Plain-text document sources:
>>>>>

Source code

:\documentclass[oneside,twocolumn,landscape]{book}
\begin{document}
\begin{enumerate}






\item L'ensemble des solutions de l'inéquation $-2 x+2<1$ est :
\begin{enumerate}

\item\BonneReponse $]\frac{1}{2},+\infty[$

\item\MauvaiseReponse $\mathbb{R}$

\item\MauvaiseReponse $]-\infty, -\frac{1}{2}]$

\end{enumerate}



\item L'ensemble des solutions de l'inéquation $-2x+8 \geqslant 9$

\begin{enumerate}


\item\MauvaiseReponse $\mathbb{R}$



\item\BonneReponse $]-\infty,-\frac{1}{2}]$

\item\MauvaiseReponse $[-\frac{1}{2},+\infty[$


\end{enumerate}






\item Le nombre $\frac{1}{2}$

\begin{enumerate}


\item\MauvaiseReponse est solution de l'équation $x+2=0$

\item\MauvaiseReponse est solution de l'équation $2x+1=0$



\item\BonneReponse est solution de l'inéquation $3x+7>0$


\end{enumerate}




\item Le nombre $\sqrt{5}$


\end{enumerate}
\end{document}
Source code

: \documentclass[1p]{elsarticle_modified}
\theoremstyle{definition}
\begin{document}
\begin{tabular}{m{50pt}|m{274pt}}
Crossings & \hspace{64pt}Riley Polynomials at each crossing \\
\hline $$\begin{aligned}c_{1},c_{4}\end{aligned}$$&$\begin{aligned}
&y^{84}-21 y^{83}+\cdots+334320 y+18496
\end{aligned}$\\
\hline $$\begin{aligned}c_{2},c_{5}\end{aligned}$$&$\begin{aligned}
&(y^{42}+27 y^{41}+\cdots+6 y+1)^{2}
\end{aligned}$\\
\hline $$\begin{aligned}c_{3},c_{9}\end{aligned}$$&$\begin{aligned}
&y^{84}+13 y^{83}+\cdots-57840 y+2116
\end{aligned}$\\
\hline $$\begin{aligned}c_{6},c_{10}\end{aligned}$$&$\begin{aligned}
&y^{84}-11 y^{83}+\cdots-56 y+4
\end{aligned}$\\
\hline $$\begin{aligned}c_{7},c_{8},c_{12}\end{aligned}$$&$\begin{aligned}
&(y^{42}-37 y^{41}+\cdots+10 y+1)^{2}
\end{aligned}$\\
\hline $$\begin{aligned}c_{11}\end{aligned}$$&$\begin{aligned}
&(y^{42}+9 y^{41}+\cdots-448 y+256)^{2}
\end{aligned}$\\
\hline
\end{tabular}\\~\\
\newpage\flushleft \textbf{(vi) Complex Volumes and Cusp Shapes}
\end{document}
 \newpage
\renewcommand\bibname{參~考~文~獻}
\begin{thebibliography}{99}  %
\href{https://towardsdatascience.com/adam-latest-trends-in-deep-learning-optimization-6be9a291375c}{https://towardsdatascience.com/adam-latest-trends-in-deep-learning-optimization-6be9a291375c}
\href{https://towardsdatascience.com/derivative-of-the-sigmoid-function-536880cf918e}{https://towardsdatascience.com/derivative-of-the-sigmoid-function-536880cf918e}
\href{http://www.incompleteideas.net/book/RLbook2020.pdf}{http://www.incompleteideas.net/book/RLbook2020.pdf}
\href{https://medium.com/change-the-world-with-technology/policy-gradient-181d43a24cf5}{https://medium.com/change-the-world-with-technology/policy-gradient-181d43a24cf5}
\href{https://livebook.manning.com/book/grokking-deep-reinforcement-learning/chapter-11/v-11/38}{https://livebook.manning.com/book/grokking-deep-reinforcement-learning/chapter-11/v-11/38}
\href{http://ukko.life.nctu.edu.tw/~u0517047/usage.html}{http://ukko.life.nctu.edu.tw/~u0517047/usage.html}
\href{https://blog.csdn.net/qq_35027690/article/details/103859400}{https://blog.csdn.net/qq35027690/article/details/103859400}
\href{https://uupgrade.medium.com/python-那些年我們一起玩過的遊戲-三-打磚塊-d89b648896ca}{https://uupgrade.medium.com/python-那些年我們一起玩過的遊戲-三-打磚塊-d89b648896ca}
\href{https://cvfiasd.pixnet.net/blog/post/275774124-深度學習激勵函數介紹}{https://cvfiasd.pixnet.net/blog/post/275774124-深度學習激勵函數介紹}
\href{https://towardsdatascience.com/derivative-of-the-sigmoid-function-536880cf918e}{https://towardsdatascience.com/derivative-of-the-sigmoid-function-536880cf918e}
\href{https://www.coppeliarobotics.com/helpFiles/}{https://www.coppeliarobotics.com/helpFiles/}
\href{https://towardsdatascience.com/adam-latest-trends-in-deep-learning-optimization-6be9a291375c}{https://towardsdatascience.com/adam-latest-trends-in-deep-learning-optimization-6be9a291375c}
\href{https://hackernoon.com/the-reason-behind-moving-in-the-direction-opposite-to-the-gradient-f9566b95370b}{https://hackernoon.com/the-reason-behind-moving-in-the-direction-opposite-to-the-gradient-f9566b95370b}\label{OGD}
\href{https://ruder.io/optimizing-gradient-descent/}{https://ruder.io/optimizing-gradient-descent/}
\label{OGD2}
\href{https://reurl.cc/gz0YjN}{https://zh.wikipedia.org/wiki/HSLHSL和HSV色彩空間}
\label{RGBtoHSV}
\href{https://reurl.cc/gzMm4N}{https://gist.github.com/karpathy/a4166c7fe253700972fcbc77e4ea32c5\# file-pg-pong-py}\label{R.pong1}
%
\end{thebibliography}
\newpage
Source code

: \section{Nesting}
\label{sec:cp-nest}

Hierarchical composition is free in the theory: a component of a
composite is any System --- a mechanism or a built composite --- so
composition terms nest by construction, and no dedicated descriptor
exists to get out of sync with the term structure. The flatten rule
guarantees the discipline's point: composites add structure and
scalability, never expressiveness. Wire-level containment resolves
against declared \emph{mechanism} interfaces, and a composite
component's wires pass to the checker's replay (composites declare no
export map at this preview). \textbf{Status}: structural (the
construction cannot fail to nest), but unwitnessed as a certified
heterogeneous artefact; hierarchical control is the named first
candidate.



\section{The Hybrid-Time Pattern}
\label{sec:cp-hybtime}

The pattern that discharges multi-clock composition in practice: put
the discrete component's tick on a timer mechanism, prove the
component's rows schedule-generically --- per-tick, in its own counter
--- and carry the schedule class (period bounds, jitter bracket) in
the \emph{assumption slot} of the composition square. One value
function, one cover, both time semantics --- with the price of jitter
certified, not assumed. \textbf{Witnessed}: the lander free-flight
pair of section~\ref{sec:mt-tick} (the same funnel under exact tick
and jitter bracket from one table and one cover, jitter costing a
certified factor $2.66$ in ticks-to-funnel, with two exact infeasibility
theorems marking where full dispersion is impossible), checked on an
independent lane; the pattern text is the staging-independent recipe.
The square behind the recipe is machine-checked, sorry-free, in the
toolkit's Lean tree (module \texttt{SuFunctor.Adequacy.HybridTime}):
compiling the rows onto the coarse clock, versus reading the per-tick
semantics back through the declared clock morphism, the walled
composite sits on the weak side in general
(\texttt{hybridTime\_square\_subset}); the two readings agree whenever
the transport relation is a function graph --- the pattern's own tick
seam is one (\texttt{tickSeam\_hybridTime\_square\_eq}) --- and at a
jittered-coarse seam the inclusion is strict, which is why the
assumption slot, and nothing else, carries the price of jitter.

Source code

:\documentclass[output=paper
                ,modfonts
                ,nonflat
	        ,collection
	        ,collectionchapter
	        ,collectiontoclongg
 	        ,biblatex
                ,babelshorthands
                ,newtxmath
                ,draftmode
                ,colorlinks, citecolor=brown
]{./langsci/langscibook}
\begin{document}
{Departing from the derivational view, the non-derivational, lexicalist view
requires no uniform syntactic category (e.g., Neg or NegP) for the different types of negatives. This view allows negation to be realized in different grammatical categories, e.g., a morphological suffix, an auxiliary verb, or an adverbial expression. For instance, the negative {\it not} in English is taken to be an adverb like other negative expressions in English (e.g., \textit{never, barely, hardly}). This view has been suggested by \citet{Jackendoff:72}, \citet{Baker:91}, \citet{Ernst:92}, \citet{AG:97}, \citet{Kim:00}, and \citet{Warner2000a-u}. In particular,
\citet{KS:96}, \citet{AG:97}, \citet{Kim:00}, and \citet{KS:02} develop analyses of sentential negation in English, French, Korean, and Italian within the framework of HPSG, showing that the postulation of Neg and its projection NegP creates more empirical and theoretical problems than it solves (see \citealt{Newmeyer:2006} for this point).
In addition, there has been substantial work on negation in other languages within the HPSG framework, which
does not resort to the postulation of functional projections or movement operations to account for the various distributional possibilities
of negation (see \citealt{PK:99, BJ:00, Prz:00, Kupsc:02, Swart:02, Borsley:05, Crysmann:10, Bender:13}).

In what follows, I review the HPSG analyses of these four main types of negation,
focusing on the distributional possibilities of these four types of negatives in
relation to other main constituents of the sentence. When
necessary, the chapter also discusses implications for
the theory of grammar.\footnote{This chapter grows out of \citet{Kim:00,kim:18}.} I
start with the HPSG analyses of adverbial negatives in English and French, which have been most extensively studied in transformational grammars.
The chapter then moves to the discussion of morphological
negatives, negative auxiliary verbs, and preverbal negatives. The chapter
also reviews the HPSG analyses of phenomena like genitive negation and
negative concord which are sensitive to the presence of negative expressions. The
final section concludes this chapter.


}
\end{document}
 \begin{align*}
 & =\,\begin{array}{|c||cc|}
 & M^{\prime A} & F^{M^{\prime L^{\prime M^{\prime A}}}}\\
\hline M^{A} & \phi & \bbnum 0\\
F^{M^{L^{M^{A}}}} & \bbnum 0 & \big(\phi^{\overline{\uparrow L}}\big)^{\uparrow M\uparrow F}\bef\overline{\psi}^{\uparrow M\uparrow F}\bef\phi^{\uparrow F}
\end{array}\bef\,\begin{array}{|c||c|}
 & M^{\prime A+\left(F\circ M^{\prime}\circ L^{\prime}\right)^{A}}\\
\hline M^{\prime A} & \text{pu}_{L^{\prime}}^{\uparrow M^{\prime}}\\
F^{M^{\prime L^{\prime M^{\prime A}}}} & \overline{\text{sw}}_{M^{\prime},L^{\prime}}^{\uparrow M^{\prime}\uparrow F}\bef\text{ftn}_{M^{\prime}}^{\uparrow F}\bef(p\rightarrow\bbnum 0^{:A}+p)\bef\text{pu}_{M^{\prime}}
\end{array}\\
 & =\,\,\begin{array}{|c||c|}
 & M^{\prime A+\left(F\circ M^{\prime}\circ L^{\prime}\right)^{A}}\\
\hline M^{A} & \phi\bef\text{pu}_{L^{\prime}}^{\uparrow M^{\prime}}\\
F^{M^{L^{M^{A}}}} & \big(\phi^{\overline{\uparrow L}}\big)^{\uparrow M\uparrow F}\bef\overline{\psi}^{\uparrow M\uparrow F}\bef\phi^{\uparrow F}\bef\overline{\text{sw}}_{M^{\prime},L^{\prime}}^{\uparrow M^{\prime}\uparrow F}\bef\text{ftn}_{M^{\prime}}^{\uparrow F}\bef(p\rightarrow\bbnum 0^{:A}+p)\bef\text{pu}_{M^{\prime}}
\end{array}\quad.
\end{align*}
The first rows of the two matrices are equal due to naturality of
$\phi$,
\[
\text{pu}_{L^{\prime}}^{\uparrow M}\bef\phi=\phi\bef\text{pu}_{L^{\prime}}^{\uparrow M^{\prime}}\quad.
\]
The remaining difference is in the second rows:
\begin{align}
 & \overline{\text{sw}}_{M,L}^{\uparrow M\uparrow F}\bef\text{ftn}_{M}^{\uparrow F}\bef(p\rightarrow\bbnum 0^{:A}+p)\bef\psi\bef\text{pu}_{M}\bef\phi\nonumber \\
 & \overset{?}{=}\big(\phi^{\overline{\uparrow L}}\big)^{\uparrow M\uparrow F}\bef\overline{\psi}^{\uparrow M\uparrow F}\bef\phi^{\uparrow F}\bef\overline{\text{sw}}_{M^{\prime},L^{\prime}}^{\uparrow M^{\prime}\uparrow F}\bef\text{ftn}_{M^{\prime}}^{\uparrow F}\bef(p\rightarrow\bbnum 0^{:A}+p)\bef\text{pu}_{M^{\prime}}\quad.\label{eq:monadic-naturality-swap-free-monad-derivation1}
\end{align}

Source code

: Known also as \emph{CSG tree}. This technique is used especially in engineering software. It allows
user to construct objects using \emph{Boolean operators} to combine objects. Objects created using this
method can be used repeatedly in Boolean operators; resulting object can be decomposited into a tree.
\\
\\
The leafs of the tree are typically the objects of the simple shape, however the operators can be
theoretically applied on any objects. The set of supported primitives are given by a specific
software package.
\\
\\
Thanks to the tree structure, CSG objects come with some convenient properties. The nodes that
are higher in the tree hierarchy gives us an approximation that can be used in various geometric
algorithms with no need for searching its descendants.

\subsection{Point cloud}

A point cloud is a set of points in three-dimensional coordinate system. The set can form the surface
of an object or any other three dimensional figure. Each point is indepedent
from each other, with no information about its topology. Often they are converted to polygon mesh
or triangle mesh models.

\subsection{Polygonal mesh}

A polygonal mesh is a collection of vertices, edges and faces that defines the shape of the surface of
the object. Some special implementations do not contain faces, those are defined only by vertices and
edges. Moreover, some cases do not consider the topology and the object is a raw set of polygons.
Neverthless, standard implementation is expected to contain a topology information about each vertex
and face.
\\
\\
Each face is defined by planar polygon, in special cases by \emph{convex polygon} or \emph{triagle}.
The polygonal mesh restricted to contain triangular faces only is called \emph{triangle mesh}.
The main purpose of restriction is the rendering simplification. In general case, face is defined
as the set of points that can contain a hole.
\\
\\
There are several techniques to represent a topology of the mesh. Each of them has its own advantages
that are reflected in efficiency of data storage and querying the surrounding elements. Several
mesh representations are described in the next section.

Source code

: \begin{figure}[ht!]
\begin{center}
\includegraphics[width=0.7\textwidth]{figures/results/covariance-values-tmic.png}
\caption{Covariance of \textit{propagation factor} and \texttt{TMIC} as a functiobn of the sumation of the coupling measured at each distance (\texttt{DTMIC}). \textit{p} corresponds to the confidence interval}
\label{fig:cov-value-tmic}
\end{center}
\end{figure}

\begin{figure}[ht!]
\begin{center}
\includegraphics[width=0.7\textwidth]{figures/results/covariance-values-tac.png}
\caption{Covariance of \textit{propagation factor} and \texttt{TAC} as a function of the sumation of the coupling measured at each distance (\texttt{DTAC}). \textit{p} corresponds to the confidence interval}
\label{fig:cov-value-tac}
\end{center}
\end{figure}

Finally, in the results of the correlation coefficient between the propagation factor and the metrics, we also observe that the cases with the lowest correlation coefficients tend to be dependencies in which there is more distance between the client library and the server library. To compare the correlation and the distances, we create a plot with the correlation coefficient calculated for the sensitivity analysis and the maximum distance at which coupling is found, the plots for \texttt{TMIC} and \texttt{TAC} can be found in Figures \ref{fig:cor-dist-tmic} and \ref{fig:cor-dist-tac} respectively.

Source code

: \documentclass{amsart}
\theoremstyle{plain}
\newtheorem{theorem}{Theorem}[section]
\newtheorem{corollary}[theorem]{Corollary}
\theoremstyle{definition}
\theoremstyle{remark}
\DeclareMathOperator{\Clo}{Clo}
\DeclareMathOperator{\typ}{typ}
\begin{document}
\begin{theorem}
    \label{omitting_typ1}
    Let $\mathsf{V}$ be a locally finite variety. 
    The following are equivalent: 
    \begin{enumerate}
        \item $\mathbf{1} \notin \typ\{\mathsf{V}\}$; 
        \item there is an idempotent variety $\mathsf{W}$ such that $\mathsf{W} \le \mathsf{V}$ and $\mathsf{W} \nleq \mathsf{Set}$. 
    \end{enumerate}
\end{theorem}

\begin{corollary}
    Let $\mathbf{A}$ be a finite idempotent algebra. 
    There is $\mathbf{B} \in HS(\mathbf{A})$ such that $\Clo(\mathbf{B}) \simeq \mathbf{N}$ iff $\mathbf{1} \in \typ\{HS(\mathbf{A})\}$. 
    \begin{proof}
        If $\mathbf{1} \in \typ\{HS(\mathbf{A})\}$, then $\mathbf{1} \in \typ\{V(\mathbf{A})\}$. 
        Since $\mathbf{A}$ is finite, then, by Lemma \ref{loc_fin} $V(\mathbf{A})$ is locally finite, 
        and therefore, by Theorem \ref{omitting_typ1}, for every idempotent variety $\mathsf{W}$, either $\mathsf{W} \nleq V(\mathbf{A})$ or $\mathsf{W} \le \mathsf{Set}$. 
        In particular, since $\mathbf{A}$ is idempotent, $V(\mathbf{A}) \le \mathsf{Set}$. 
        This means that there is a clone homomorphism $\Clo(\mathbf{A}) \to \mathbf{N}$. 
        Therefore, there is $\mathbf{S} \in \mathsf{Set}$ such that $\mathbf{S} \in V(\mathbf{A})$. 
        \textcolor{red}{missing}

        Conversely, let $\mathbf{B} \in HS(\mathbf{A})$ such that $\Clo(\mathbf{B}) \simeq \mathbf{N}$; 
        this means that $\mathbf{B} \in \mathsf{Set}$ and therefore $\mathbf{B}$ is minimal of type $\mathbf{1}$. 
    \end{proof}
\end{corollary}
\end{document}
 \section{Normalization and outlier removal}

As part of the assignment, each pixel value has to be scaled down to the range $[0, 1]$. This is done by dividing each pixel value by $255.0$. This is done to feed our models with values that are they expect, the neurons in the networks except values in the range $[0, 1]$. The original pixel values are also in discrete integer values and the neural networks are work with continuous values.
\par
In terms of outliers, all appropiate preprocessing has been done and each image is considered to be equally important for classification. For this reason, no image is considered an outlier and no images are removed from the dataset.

<<<<<

— WHAT TO WORK ON —
What lines above hold the word "surface"? List them all.

— OUTPUT FOR THIS EXERCISE —
A point cloud is a set of points in three-dimensional coordinate system. The set can form the surface
A polygonal mesh is a collection of vertices, edges and faces that defines the shape of the surface of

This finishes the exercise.